Task instructions:
Print out each entry below in full, exactly as given, excluding pictures.

☆ ☆ ☆

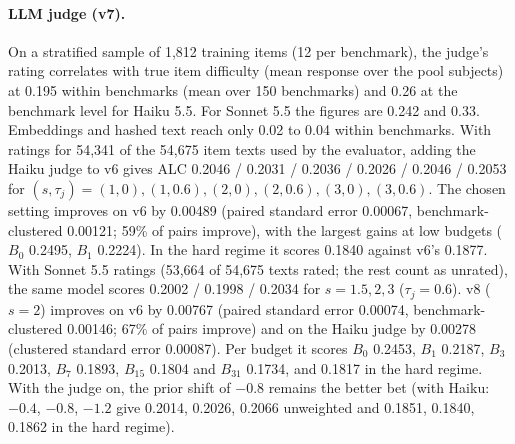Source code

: \documentclass{article}
\begin{document}
\paragraph{LLM judge (v7).} On a stratified sample of 1,812 training items (12 per benchmark),
the judge's rating correlates with true item difficulty (mean response over the pool subjects) at
0.195 within benchmarks (mean over 150 benchmarks) and 0.26 at the benchmark level for Haiku 5.5. For
Sonnet 5.5 the figures are 0.242 and 0.33. Embeddings and hashed text reach only 0.02 to 0.04 within
benchmarks. With ratings for 54,341 of the 54,675 item texts used by the evaluator, adding the Haiku
judge to v6 gives ALC 0.2046 / 0.2031 / 0.2036 / 0.2026 / 0.2046 / 0.2053 for
$(s,\tau_j)=(1,0),(1,0.6),(2,0),(2,0.6),(3,0),(3,0.6)$. The chosen setting improves on v6 by 0.00489
(paired standard error 0.00067, benchmark-clustered 0.00121; 59\% of pairs improve), with the largest
gains at low budgets ($B_0$ 0.2495, $B_1$ 0.2224). In the hard regime it scores 0.1840 against v6's
0.1877.
With Sonnet 5.5 ratings (53,664 of 54,675 texts rated; the rest count as unrated), the same model
scores 0.2002 / 0.1998 / 0.2034 for $s=1.5, 2, 3$ ($\tau_j=0.6$). v8 ($s=2$) improves on v6 by 0.00767
(paired standard error 0.00074, benchmark-clustered 0.00146; 67\% of pairs improve) and on the
Haiku judge by 0.00278 (clustered standard error 0.00087). Per budget it scores $B_0$ 0.2453, $B_1$
0.2187, $B_3$ 0.2013, $B_7$ 0.1893, $B_{15}$ 0.1804 and $B_{31}$ 0.1734, and 0.1817 in the hard
regime. With the judge on, the prior shift of $-0.8$ remains the better bet (with Haiku: $-0.4$,
$-0.8$, $-1.2$ give 0.2014, 0.2026, 0.2066 unweighted and 0.1851, 0.1840, 0.1862 in the hard
regime).
\end{document}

☆ ☆ ☆

Task result:
Source code

: \documentclass{article}
\begin{document}
\paragraph{LLM judge (v7).} On a stratified sample of 1,812 training items (12 per benchmark),
the judge's rating correlates with true item difficulty (mean response over the pool subjects) at
0.195 within benchmarks (mean over 150 benchmarks) and 0.26 at the benchmark level for Haiku 5.5. For
Sonnet 5.5 the figures are 0.242 and 0.33. Embeddings and hashed text reach only 0.02 to 0.04 within
benchmarks. With ratings for 54,341 of the 54,675 item texts used by the evaluator, adding the Haiku
judge to v6 gives ALC 0.2046 / 0.2031 / 0.2036 / 0.2026 / 0.2046 / 0.2053 for
$(s,\tau_j)=(1,0),(1,0.6),(2,0),(2,0.6),(3,0),(3,0.6)$. The chosen setting improves on v6 by 0.00489
(paired standard error 0.00067, benchmark-clustered 0.00121; 59\% of pairs improve), with the largest
gains at low budgets ($B_0$ 0.2495, $B_1$ 0.2224). In the hard regime it scores 0.1840 against v6's
0.1877.
With Sonnet 5.5 ratings (53,664 of 54,675 texts rated; the rest count as unrated), the same model
scores 0.2002 / 0.1998 / 0.2034 for $s=1.5, 2, 3$ ($\tau_j=0.6$). v8 ($s=2$) improves on v6 by 0.00767
(paired standard error 0.00074, benchmark-clustered 0.00146; 67\% of pairs improve) and on the
Haiku judge by 0.00278 (clustered standard error 0.00087). Per budget it scores $B_0$ 0.2453, $B_1$
0.2187, $B_3$ 0.2013, $B_7$ 0.1893, $B_{15}$ 0.1804 and $B_{31}$ 0.1734, and 0.1817 in the hard
regime. With the judge on, the prior shift of $-0.8$ remains the better bet (with Haiku: $-0.4$,
$-0.8$, $-1.2$ give 0.2014, 0.2026, 0.2066 unweighted and 0.1851, 0.1840, 0.1862 in the hard
regime).
\end{document}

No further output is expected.